Monday, September 26, 2011

Joy happens more often in memory than in life


The Charles Bridge in Prague was built between 1357 and the early 1400s. Its original statues of noblemen and saints on the balustrade have now been replaced by replicas. (Photo by Walter Foery, 2002)

Memory is selective -- and I am constantly amazed nowadays at what I do remember about my life. And what I don't.

Several threads came together during the past week to emphasize the point.

It began when I watched a travel show on Prague, a city I visited in 2002, about a decade after the fall of Communism in Eastern Europe.
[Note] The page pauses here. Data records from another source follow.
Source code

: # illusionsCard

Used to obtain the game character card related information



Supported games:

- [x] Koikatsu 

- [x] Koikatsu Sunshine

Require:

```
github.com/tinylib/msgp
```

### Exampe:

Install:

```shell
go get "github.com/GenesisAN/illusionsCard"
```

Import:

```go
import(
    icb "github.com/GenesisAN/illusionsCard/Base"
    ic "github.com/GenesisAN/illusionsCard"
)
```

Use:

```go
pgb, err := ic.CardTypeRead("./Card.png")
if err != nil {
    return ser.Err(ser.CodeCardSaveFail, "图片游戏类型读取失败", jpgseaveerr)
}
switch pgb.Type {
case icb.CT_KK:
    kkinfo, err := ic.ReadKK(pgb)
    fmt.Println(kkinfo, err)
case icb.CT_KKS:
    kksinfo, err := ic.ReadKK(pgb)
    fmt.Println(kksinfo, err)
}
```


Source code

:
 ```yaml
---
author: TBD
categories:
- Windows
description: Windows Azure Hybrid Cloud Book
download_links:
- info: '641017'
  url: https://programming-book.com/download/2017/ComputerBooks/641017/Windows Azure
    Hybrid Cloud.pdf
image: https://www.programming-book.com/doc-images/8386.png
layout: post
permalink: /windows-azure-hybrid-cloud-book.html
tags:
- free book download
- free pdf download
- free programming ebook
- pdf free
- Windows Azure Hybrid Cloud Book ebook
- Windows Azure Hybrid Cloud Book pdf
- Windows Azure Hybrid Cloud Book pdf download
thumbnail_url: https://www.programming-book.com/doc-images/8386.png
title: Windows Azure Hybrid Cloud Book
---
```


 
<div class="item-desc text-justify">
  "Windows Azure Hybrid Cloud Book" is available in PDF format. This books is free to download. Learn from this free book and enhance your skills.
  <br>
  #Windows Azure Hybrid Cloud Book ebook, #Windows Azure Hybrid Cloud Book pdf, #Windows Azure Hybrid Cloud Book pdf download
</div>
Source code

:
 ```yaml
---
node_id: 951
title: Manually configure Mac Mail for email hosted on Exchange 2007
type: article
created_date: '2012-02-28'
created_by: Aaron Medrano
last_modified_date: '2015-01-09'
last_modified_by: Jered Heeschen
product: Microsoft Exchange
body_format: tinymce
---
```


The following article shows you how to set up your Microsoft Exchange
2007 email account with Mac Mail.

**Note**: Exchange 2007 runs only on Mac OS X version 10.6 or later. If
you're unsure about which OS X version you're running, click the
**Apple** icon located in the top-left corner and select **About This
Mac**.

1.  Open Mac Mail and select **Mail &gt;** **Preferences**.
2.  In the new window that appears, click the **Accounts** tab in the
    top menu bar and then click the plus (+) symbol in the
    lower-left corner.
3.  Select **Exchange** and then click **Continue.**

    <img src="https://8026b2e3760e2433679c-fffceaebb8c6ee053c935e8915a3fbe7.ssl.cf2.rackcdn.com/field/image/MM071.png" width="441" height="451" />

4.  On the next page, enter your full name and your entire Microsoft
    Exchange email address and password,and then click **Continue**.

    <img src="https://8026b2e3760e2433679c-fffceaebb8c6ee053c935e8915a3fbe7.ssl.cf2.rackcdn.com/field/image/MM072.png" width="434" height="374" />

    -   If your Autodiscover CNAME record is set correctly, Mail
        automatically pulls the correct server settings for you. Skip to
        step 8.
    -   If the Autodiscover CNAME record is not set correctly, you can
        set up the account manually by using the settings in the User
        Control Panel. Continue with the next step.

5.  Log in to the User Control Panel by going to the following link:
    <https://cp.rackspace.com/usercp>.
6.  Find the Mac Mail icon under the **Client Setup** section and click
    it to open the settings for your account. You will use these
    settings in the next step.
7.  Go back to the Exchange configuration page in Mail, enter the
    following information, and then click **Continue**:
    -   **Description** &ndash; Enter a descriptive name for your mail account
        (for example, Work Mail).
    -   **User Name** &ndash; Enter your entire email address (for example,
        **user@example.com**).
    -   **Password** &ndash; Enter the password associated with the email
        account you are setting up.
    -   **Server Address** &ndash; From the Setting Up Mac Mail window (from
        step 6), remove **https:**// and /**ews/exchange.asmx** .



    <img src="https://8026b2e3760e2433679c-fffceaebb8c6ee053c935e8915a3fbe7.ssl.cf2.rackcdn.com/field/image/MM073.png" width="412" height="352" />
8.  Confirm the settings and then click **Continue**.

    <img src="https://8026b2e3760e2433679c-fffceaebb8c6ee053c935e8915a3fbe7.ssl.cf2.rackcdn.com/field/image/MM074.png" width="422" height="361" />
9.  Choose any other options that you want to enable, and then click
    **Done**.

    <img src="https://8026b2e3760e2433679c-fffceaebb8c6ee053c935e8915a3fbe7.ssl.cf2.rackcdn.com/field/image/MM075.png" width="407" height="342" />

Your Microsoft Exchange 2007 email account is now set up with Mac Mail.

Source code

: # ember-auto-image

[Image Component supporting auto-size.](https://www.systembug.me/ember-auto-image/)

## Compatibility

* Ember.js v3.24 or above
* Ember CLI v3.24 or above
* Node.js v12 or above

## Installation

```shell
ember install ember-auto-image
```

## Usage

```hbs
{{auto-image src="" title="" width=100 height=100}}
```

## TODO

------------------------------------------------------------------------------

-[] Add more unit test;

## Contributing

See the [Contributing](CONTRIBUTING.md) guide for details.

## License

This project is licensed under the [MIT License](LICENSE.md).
It's a beautiful, stimulating and energetic city, striving in those days to hurl itself headlong into freedom and capitalism.

I remember many details of the city -- the Art Nouveau architecture of the Old City (against a backdrop of square, spare, concrete Soviet workers' housing high on the hills). A funicular ride to a luxuriant park with a panoramic view of the city. Shopping in the city's biggest department store with only pointing and hand-gestures as a way of communicating. And staying in a B&B away from the city center: It was a bus ride and a climb up a steep four-block hill to Ron's Rainbow Guest House.

Staying there was my friend Walter's idea, and I agreed. A rainbow flag flew above the door. There was even a rainbow on the toilet lid. The décor was clean and spare with an abundant use of rainbow colors. But I was exhausted every time I walked up that steep hill to Ron's Rainbow Guest House and then had to climb two more flights of stairs to my room.

Yes, I remember that vividly.

And I distinctly remember two meals in Prague. One was outdoors at a restaurant overlooking the city. What I really recall is the view. It was a warm, sunny, relaxed afternoon in an almost idyllic spot. (Walter took the picture above while sitting at our table.)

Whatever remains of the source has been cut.